Un millón de girasoles habrán de alfombrar pronto los jardines de Genji y los huertos aledaños.

Monjes, campesinas,

todos habrán de tener manos humedecidas por el agua que riega los futuros

asombros amarillos de los niños,

las que serán luces piadosas para ojos extenuados.

Koyu Abe no conoce a Van Gogh, mas pinta girasoles con su pala.

Koyu Abe, cuya mirada divisa, en lontananza, los perfiles grisáceos de los silos nucleares.
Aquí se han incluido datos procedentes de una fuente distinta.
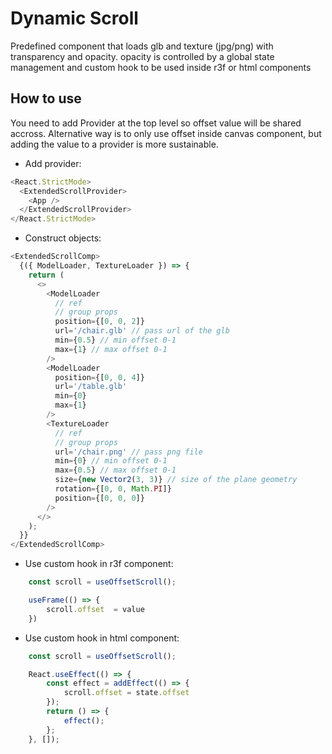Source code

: # Dynamic Scroll 

Predefined component that loads glb and texture (jpg/png) with transparency and opacity. opacity is controlled by a global state management and custom hook to be used inside r3f or html components

## How to use

You need to add Provider at the top level so offset value will be shared accross. 
Alternative way is to only use offset inside canvas component, but adding the value to a provider is more sustainable.

- Add provider:

```js
<React.StrictMode>
  <ExtendedScrollProvider>
    <App />
  </ExtendedScrollProvider>
</React.StrictMode>
```

- Construct objects:

```js
<ExtendedScrollComp>
  {({ ModelLoader, TextureLoader }) => {
    return (
      <>
        <ModelLoader
          // ref 
          // group props
          position={[0, 0, 2]}
          url='/chair.glb' // pass url of the glb
          min={0.5} // min offset 0-1
          max={1} // max offset 0-1
        />
        <ModelLoader
          position={[0, 0, 4]}
          url='/table.glb'
          min={0}
          max={1}
        />
        <TextureLoader
          // ref
          // group props
          url='/chair.png' // pass png file
          min={0} // min offset 0-1
          max={0.5} // max offset 0-1
          size={new Vector2(3, 3)} // size of the plane geometry
          rotation={[0, 0, Math.PI]}
          position={[0, 0, 0]}
        />
      </>
    );
  }}
</ExtendedScrollComp>
```

- Use custom hook in r3f component:

```js
    const scroll = useOffsetScroll();

    useFrame(() => {
        scroll.offset  = value
    })
```

- Use custom hook in html component:

```js
    const scroll = useOffsetScroll();

    React.useEffect(() => {
        const effect = addEffect(() => {
            scroll.offset = state.offset
        });
        return () => {
            effect();
        };
    }, []);
```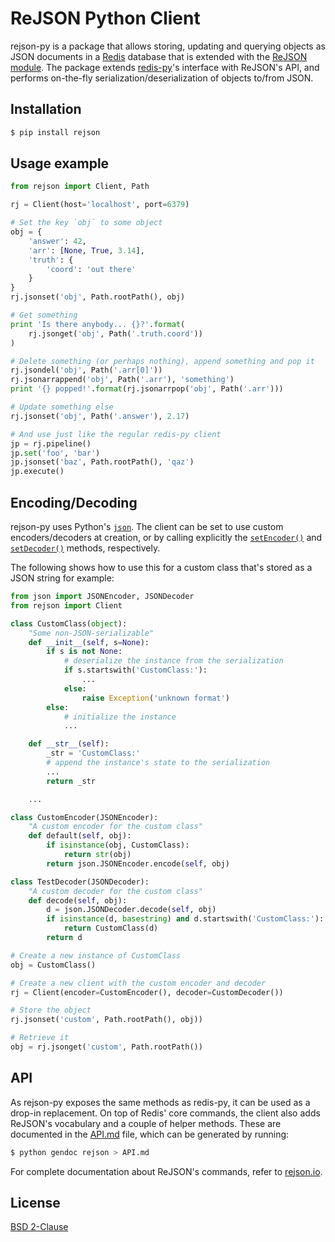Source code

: # ReJSON Python Client

rejson-py is a package that allows storing, updating and querying objects as
JSON documents in a [Redis](https://redis.io) database that is extended with the
[ReJSON module](https://github.com/redislabsmodules/rejson). The package extends
[redis-py](https://github.com/andymccurdy/redis-py)'s interface with ReJSON's
API, and performs on-the-fly serialization/deserialization of objects to/from
JSON.

## Installation

```bash
$ pip install rejson
```

## Usage example

```python
from rejson import Client, Path

rj = Client(host='localhost', port=6379)

# Set the key `obj` to some object
obj = {
    'answer': 42,
    'arr': [None, True, 3.14],
    'truth': {
        'coord': 'out there'
    }
}
rj.jsonset('obj', Path.rootPath(), obj)

# Get something
print 'Is there anybody... {}?'.format(
    rj.jsonget('obj', Path('.truth.coord'))
)

# Delete something (or perhaps nothing), append something and pop it
rj.jsondel('obj', Path('.arr[0]'))
rj.jsonarrappend('obj', Path('.arr'), 'something')
print '{} popped!'.format(rj.jsonarrpop('obj', Path('.arr')))

# Update something else
rj.jsonset('obj', Path('.answer'), 2.17)

# And use just like the regular redis-py client
jp = rj.pipeline()
jp.set('foo', 'bar')
jp.jsonset('baz', Path.rootPath(), 'qaz')
jp.execute()
```

## Encoding/Decoding

rejson-py uses Python's [`json`](https://docs.python.org/2/library/json.html).
The client can be set to use custom encoders/decoders at creation, or by calling
explicitly the [`setEncoder()`](API.md#setencoder) and
[`setDecoder()`](API.md#setdecoder) methods, respectively.

The following shows how to use this for a custom class that's stored as
a JSON string for example:

```python
from json import JSONEncoder, JSONDecoder
from rejson import Client

class CustomClass(object):
    "Some non-JSON-serializable"
    def __init__(self, s=None):
        if s is not None:
            # deserialize the instance from the serialization
            if s.startswith('CustomClass:'):
                ...
            else:
                raise Exception('unknown format')
        else:
            # initialize the instance
            ...

    def __str__(self):
        _str = 'CustomClass:'
        # append the instance's state to the serialization
        ...
        return _str

    ...

class CustomEncoder(JSONEncoder):
    "A custom encoder for the custom class"
    def default(self, obj):
        if isinstance(obj, CustomClass):
            return str(obj)
        return json.JSONEncoder.encode(self, obj)

class TestDecoder(JSONDecoder):
    "A custom decoder for the custom class"
    def decode(self, obj):
        d = json.JSONDecoder.decode(self, obj)
        if isinstance(d, basestring) and d.startswith('CustomClass:'):
            return CustomClass(d)
        return d

# Create a new instance of CustomClass
obj = CustomClass()

# Create a new client with the custom encoder and decoder
rj = Client(encoder=CustomEncoder(), decoder=CustomDecoder())

# Store the object
rj.jsonset('custom', Path.rootPath(), obj))

# Retrieve it
obj = rj.jsonget('custom', Path.rootPath())
```

## API

As rejson-py exposes the same methods as redis-py, it can be used as a drop-in
replacement. On top of Redis' core commands, the client also adds ReJSON's
vocabulary and a couple of helper methods. These are documented in the
[API.md](API.md) file, which can be generated by running:

```bash
$ python gendoc rejson > API.md
```

For complete documentation about ReJSON's commands, refer to
[rejson.io](http://rejson.io).

## License 

[BSD 2-Clause](LICENSE)
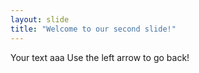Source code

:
 ```yaml
---
layout: slide
title: "Welcome to our second slide!"
---
```

Your text aaa
Use the left arrow to go back!
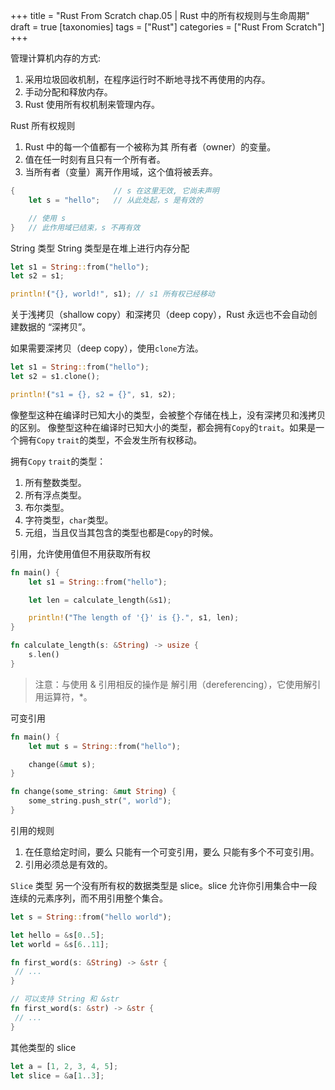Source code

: +++
title = "Rust From Scratch chap.05 | Rust 中的所有权规则与生命周期"
draft = true
[taxonomies]
tags = ["Rust"]
categories = ["Rust From Scratch"]
+++

管理计算机内存的方式:

1. 采用垃圾回收机制，在程序运行时不断地寻找不再使用的内存。
2. 手动分配和释放内存。
3. Rust 使用所有权机制来管理内存。

Rust 所有权规则

1. Rust 中的每一个值都有一个被称为其 所有者（owner）的变量。
2. 值在任一时刻有且只有一个所有者。
3. 当所有者（变量）离开作用域，这个值将被丢弃。

```rust
{                      // s 在这里无效, 它尚未声明
    let s = "hello";   // 从此处起，s 是有效的

    // 使用 s
}   // 此作用域已结束，s 不再有效
```

String 类型
String 类型是在堆上进行内存分配

```rust
let s1 = String::from("hello");
let s2 = s1;

println!("{}, world!", s1); // s1 所有权已经移动
```

关于浅拷贝（shallow copy）和深拷贝（deep copy），Rust 永远也不会自动创建数据的 “深拷贝”。

如果需要深拷贝（deep copy），使用`clone`方法。
```rust
let s1 = String::from("hello");
let s2 = s1.clone();

println!("s1 = {}, s2 = {}", s1, s2);
```

像整型这种在编译时已知大小的类型，会被整个存储在栈上，没有深拷贝和浅拷贝的区别。
像整型这种在编译时已知大小的类型，都会拥有`Copy`的`trait`。如果是一个拥有`Copy` `trait`的类型，不会发生所有权移动。

拥有`Copy` `trait`的类型：
1. 所有整数类型。
2. 所有浮点类型。
3. 布尔类型。
4. 字符类型，`char`类型。
5. 元组，当且仅当其包含的类型也都是`Copy`的时候。

引用，允许使用值但不用获取所有权
```rust
fn main() {
    let s1 = String::from("hello");

    let len = calculate_length(&s1);

    println!("The length of '{}' is {}.", s1, len);
}

fn calculate_length(s: &String) -> usize {
    s.len()
}
```
> 注意：与使用 & 引用相反的操作是 解引用（dereferencing），它使用解引用运算符，*。

可变引用
```rust
fn main() {
    let mut s = String::from("hello");

    change(&mut s);
}

fn change(some_string: &mut String) {
    some_string.push_str(", world");
}
```

引用的规则
1. 在任意给定时间，要么 只能有一个可变引用，要么 只能有多个不可变引用。
2. 引用必须总是有效的。

`Slice` 类型
另一个没有所有权的数据类型是 slice。slice 允许你引用集合中一段连续的元素序列，而不用引用整个集合。
```rust
let s = String::from("hello world");

let hello = &s[0..5];
let world = &s[6..11];
```

```rust
fn first_word(s: &String) -> &str {
 // ...
}

// 可以支持 String 和 &str
fn first_word(s: &str) -> &str {
 // ...
}
```

其他类型的 slice
```rust
let a = [1, 2, 3, 4, 5];
let slice = &a[1..3];
```

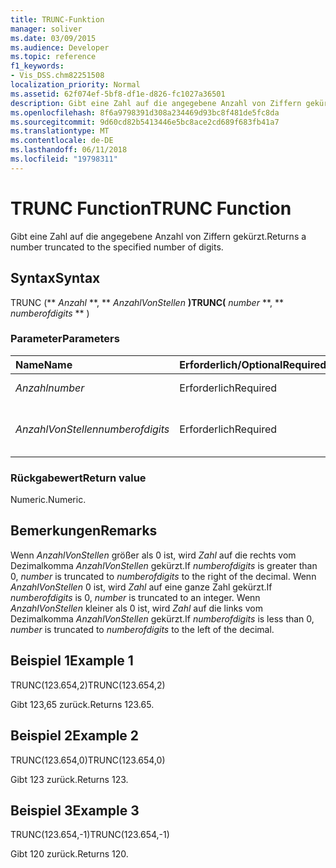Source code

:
 ```yaml
---
title: TRUNC-Funktion
manager: soliver
ms.date: 03/09/2015
ms.audience: Developer
ms.topic: reference
f1_keywords:
- Vis_DSS.chm82251508
localization_priority: Normal
ms.assetid: 62f074ef-5bf8-df1e-d826-fc1027a36501
description: Gibt eine Zahl auf die angegebene Anzahl von Ziffern gekürzt.
ms.openlocfilehash: 8f6a9798391d308a234469d93bc8f481de5fc8da
ms.sourcegitcommit: 9d60cd82b5413446e5bc8ace2cd689f683fb41a7
ms.translationtype: MT
ms.contentlocale: de-DE
ms.lasthandoff: 06/11/2018
ms.locfileid: "19798311"
---
```

# <a name="trunc-function"></a><span data-ttu-id="13f07-103">TRUNC Function</span><span class="sxs-lookup"><span data-stu-id="13f07-103">TRUNC Function</span></span>

<span data-ttu-id="13f07-104">Gibt eine Zahl auf die angegebene Anzahl von Ziffern gekürzt.</span><span class="sxs-lookup"><span data-stu-id="13f07-104">Returns a number truncated to the specified number of digits.</span></span>
  
## <a name="syntax"></a><span data-ttu-id="13f07-105">Syntax</span><span class="sxs-lookup"><span data-stu-id="13f07-105">Syntax</span></span>

<span data-ttu-id="13f07-106">TRUNC (** *Anzahl* **, ** *AnzahlVonStellen* **)</span><span class="sxs-lookup"><span data-stu-id="13f07-106">TRUNC(** *number* **, ** *numberofdigits* ** )</span></span> 
  
### <a name="parameters"></a><span data-ttu-id="13f07-107">Parameter</span><span class="sxs-lookup"><span data-stu-id="13f07-107">Parameters</span></span>

|<span data-ttu-id="13f07-108">**Name**</span><span class="sxs-lookup"><span data-stu-id="13f07-108">**Name**</span></span>|<span data-ttu-id="13f07-109">**Erforderlich/Optional**</span><span class="sxs-lookup"><span data-stu-id="13f07-109">**Required/Optional**</span></span>|<span data-ttu-id="13f07-110">**Datentyp**</span><span class="sxs-lookup"><span data-stu-id="13f07-110">**Data Type**</span></span>|<span data-ttu-id="13f07-111">**Beschreibung**</span><span class="sxs-lookup"><span data-stu-id="13f07-111">**Description**</span></span>|
|:-----|:-----|:-----|:-----|
| <span data-ttu-id="13f07-112">_Anzahl_</span><span class="sxs-lookup"><span data-stu-id="13f07-112">_number_</span></span> <br/> |<span data-ttu-id="13f07-113">Erforderlich</span><span class="sxs-lookup"><span data-stu-id="13f07-113">Required</span></span>  <br/> |<span data-ttu-id="13f07-114">**Numeric**</span><span class="sxs-lookup"><span data-stu-id="13f07-114">**Numeric**</span></span> <br/> |<span data-ttu-id="13f07-115">Die zu kürzende Zahl.</span><span class="sxs-lookup"><span data-stu-id="13f07-115">The number to truncate.</span></span>  <br/> |
| <span data-ttu-id="13f07-116">_AnzahlVonStellen_</span><span class="sxs-lookup"><span data-stu-id="13f07-116">_numberofdigits_</span></span> <br/> |<span data-ttu-id="13f07-117">Erforderlich</span><span class="sxs-lookup"><span data-stu-id="13f07-117">Required</span></span>  <br/> |<span data-ttu-id="13f07-118">**Numerisch**</span><span class="sxs-lookup"><span data-stu-id="13f07-118">**Numeric**</span></span> <br/> |<span data-ttu-id="13f07-119">Die Anzahl der Ziffern an die zu kürzende _Zahl_.</span><span class="sxs-lookup"><span data-stu-id="13f07-119">The number of digits to which to truncate  _number_.</span></span>  <br/> |
   
### <a name="return-value"></a><span data-ttu-id="13f07-120">Rückgabewert</span><span class="sxs-lookup"><span data-stu-id="13f07-120">Return value</span></span>

<span data-ttu-id="13f07-121">Numeric.</span><span class="sxs-lookup"><span data-stu-id="13f07-121">Numeric.</span></span>
  
## <a name="remarks"></a><span data-ttu-id="13f07-122">Bemerkungen</span><span class="sxs-lookup"><span data-stu-id="13f07-122">Remarks</span></span>

<span data-ttu-id="13f07-123">Wenn _AnzahlVonStellen_ größer als 0 ist, wird _Zahl_ auf die rechts vom Dezimalkomma _AnzahlVonStellen_ gekürzt.</span><span class="sxs-lookup"><span data-stu-id="13f07-123">If  _numberofdigits_ is greater than 0,  _number_ is truncated to  _numberofdigits_ to the right of the decimal.</span></span> <span data-ttu-id="13f07-124">Wenn _AnzahlVonStellen_ 0 ist, wird _Zahl_ auf eine ganze Zahl gekürzt.</span><span class="sxs-lookup"><span data-stu-id="13f07-124">If  _numberofdigits_ is 0,  _number_ is truncated to an integer.</span></span> <span data-ttu-id="13f07-125">Wenn _AnzahlVonStellen_ kleiner als 0 ist, wird _Zahl_ auf die links vom Dezimalkomma _AnzahlVonStellen_ gekürzt.</span><span class="sxs-lookup"><span data-stu-id="13f07-125">If  _numberofdigits_ is less than 0,  _number_ is truncated to  _numberofdigits_ to the left of the decimal.</span></span> 
  
## <a name="example-1"></a><span data-ttu-id="13f07-126">Beispiel 1</span><span class="sxs-lookup"><span data-stu-id="13f07-126">Example 1</span></span>

<span data-ttu-id="13f07-127">TRUNC(123.654,2)</span><span class="sxs-lookup"><span data-stu-id="13f07-127">TRUNC(123.654,2)</span></span>
  
<span data-ttu-id="13f07-128">Gibt 123,65 zurück.</span><span class="sxs-lookup"><span data-stu-id="13f07-128">Returns 123.65.</span></span>
  
## <a name="example-2"></a><span data-ttu-id="13f07-129">Beispiel 2</span><span class="sxs-lookup"><span data-stu-id="13f07-129">Example 2</span></span>

<span data-ttu-id="13f07-130">TRUNC(123.654,0)</span><span class="sxs-lookup"><span data-stu-id="13f07-130">TRUNC(123.654,0)</span></span>
  
<span data-ttu-id="13f07-131">Gibt 123 zurück.</span><span class="sxs-lookup"><span data-stu-id="13f07-131">Returns 123.</span></span>
  
## <a name="example-3"></a><span data-ttu-id="13f07-132">Beispiel 3</span><span class="sxs-lookup"><span data-stu-id="13f07-132">Example 3</span></span>

<span data-ttu-id="13f07-133">TRUNC(123.654,-1)</span><span class="sxs-lookup"><span data-stu-id="13f07-133">TRUNC(123.654,-1)</span></span>
  
<span data-ttu-id="13f07-134">Gibt 120 zurück.</span><span class="sxs-lookup"><span data-stu-id="13f07-134">Returns 120.</span></span>
  

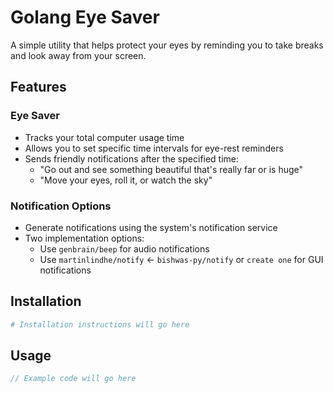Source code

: # Golang Eye Saver

A simple utility that helps protect your eyes by reminding you to take breaks and look away from your screen.

## Features

### Eye Saver

- Tracks your total computer usage time
- Allows you to set specific time intervals for eye-rest reminders
- Sends friendly notifications after the specified time:
    - "Go out and see something beautiful that's really far or is huge"
    - "Move your eyes, roll it, or watch the sky"

### Notification Options

- Generate notifications using the system's notification service
- Two implementation options:
    - Use `genbrain/beep` for audio notifications
    - Use `martinlindhe/notify` <- `bishwas-py/notify` or `create one` for GUI notifications

## Installation

```bash
# Installation instructions will go here
```

## Usage

```go
// Example code will go here
```
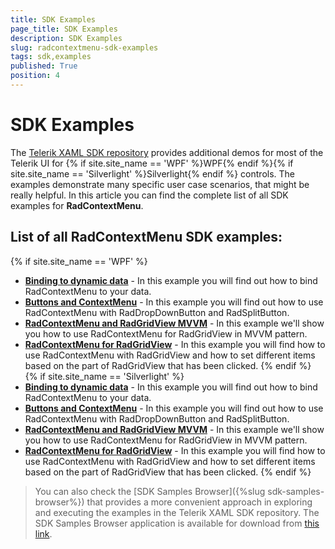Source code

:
 ```yaml
---
title: SDK Examples
page_title: SDK Examples
description: SDK Examples
slug: radcontextmenu-sdk-examples
tags: sdk,examples
published: True
position: 4
---
```


# SDK Examples

The [Telerik XAML SDK repository](https://github.com/telerik/xaml-sdk/tree/master/) provides additional demos for most of the Telerik UI for {% if site.site_name == 'WPF' %}WPF{% endif %}{% if site.site_name == 'Silverlight' %}Silverlight{% endif %} controls. The examples demonstrate many specific user case scenarios, that might be really helpful. In this article you can find the complete list of all SDK examples for __RadContextMenu__.

## List of all RadContextMenu SDK examples:

{% if site.site_name == 'WPF' %}

* __[Binding to dynamic data](https://github.com/telerik/xaml-sdk/tree/master/ContextMenu/BindingToDynamicData)__ - In this example you will find out how to bind RadContextMenu to your data.
* __[Buttons and ContextMenu](https://github.com/telerik/xaml-sdk/tree/master/ContextMenu/ButtonsAndContextMenu)__ - 
In this example you will find out how to use RadContextMenu with RadDropDownButton and RadSplitButton.
* __[RadContextMenu and RadGridView MVVM](https://github.com/telerik/xaml-sdk/tree/master/ContextMenu/RadContextMenuAndRadGridViewMVVM)__ - 
In this example we'll show you how to use RadContextMenu for RadGridView in MVVM pattern.
* __[RadContextMenu for RadGridView](https://github.com/telerik/xaml-sdk/tree/master/ContextMenu/RadContextMenuForRadGridView)__ - 
In this example you will find how to use RadContextMenu with RadGridView and how to set different items based on the part of RadGridView that has been clicked.
{% endif %}
{% if site.site_name == 'Silverlight' %}
* __[Binding to dynamic data](https://github.com/telerik/xaml-sdk/tree/master/ContextMenu/BindingToDynamicData)__ - In this example you will find out how to bind RadContextMenu to your data.
* __[Buttons and ContextMenu](https://github.com/telerik/xaml-sdk/tree/master/ContextMenu/ButtonsAndContextMenu)__ - 
In this example you will find out how to use RadContextMenu with RadDropDownButton and RadSplitButton.
* __[RadContextMenu and RadGridView MVVM](https://github.com/telerik/xaml-sdk/tree/master/ContextMenu/RadContextMenuAndRadGridViewMVVM)__ - 
In this example we'll show you how to use RadContextMenu for RadGridView in MVVM pattern.
* __[RadContextMenu for RadGridView](https://github.com/telerik/xaml-sdk/tree/master/ContextMenu/RadContextMenuForRadGridView)__ - 
In this example you will find how to use RadContextMenu with RadGridView and how to set different items based on the part of RadGridView that has been clicked.
{% endif %}

>You can also check the [SDK Samples Browser]({%slug sdk-samples-browser%}) that provides a more convenient approach in exploring and executing the examples in the Telerik XAML SDK repository. The SDK Samples Browser application is available for download from [this link](http://demos.telerik.com/xaml-sdkbrowser/).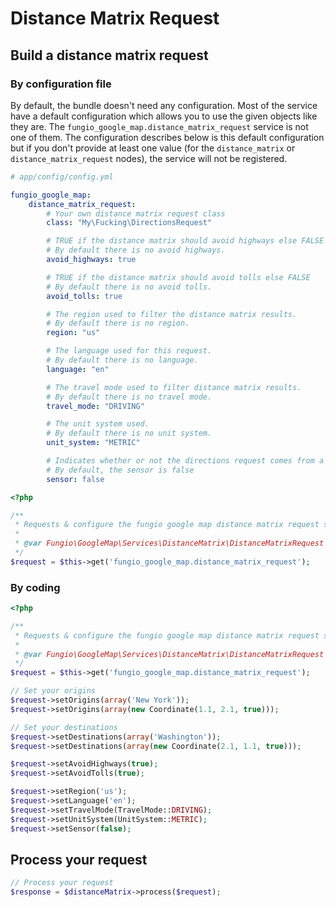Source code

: # Distance Matrix Request

## Build a distance matrix request

### By configuration file

By default, the bundle doesn't need any configuration. Most of the service have a default configuration which allows
you to use the given objects like they are. The ``fungio_google_map.distance_matrix_request`` service is not one of them.
The configuration describes below is this default configuration but if you don't provide at least one value (for the
`distance_matrix` or `distance_matrix_request` nodes), the service will not be registered.

```yaml
# app/config/config.yml

fungio_google_map:
    distance_matrix_request:
        # Your own distance matrix request class
        class: "My\Fucking\DirectionsRequest"

        # TRUE if the distance matrix should avoid highways else FALSE
        # By default there is no avoid highways.
        avoid_highways: true

        # TRUE if the distance matrix should avoid tolls else FALSE
        # By default there is no avoid tolls.
        avoid_tolls: true

        # The region used to filter the distance matrix results.
        # By default there is no region.
        region: "us"

        # The language used for this request.
        # By default there is no language.
        language: "en"

        # The travel mode used to filter distance matrix results.
        # By default there is no travel mode.
        travel_mode: "DRIVING"

        # The unit system used.
        # By default there is no unit system.
        unit_system: "METRIC"

        # Indicates whether or not the directions request comes from a device with a location sensor
        # By default, the sensor is false
        sensor: false
```

``` php
<?php

/**
 * Requests & configure the fungio google map distance matrix request service
 *
 * @var Fungio\GoogleMap\Services\DistanceMatrix\DistanceMatrixRequest $request
 */
$request = $this->get('fungio_google_map.distance_matrix_request');
```

### By coding

``` php
<?php

/**
 * Requests & configure the fungio google map distance matrix request service
 *
 * @var Fungio\GoogleMap\Services\DistanceMatrix\DistanceMatrixRequest $request
 */
$request = $this->get('fungio_google_map.distance_matrix_request');

// Set your origins
$request->setOrigins(array('New York'));
$request->setOrigins(array(new Coordinate(1.1, 2.1, true)));

// Set your destinations
$request->setDestinations(array('Washington'));
$request->setDestinations(array(new Coordinate(2.1, 1.1, true)));

$request->setAvoidHighways(true);
$request->setAvoidTolls(true);

$request->setRegion('us');
$request->setLanguage('en');
$request->setTravelMode(TravelMode::DRIVING);
$request->setUnitSystem(UnitSystem::METRIC);
$request->setSensor(false);
```

## Process your request

``` php
// Process your request
$response = $distanceMatrix->process($request);
```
A la vera de Fukushima se levantan los jardines del templo de Genji

y es preciso purificar el cielo, purificar las aguas, purificar el suelo, purificar los soles

sembrando girasoles.

No es un efecto estético, me dice Koyu Abe, en el silencio de la imagen:

las raíces absorben los metales pesados

y del veneno nace, como si tal, la flor.

Mas es verdad que también la belleza purifica

por sí misma,

acota el holandés, saliendo del silencio de la tela,

y Koyu Abe me extiende una bolsa de semillas

de cáscaras repletas de diminuta luz.

La enorme regadera anaranjada

me la alcanza Van Gogh.

 

(De La mañana se llenará de jardineros, 2013)

 

 

 

 

 

Gabriel Chávez Casazola (1972). Poeta boliviano. Ha sido traducido a nueve idiomas y tiene libros publicados en 12 países: Francia, Italia, España, EE.UU., México, Costa Rica, Cuba, Colombia, Ecuador, Chile, Argentina y Bolivia. Sus títulos más recientes son El agua iluminada (2010), La mañana se llenará de jardineros (Ecuador, 2013; Bolivia, 2014), Multiplicación del sol (Colombia, 2017; Chile, 2018; Bolivia, 2019), y las antologías de su poesía Il canto dei cortili (Italia, 2018); La vitesse des fantômes (Francia, 2018); Persistence of tattoos (EE.UU., 2018); y una cuarta edición, ampliada, de Cámara de Niebla (Cuba, 2019). Recibió la Medalla al Mérito Cultural de Bolivia, el Premio Editorial al Mejor Libro del Año y el Libro de Oro, entre otros reconocimientos en su país, y fue finalista del Premio Mundial de Poesía Mística “Fernando Rielo”. Es docente universitario de Escritura Creativa, dirige el taller de poesía “Llamarada verde” y es curador del Encuentro Internacional de Poesía de la Feria del Libro de la ciudad boliviana de Santa Cruz, donde reside.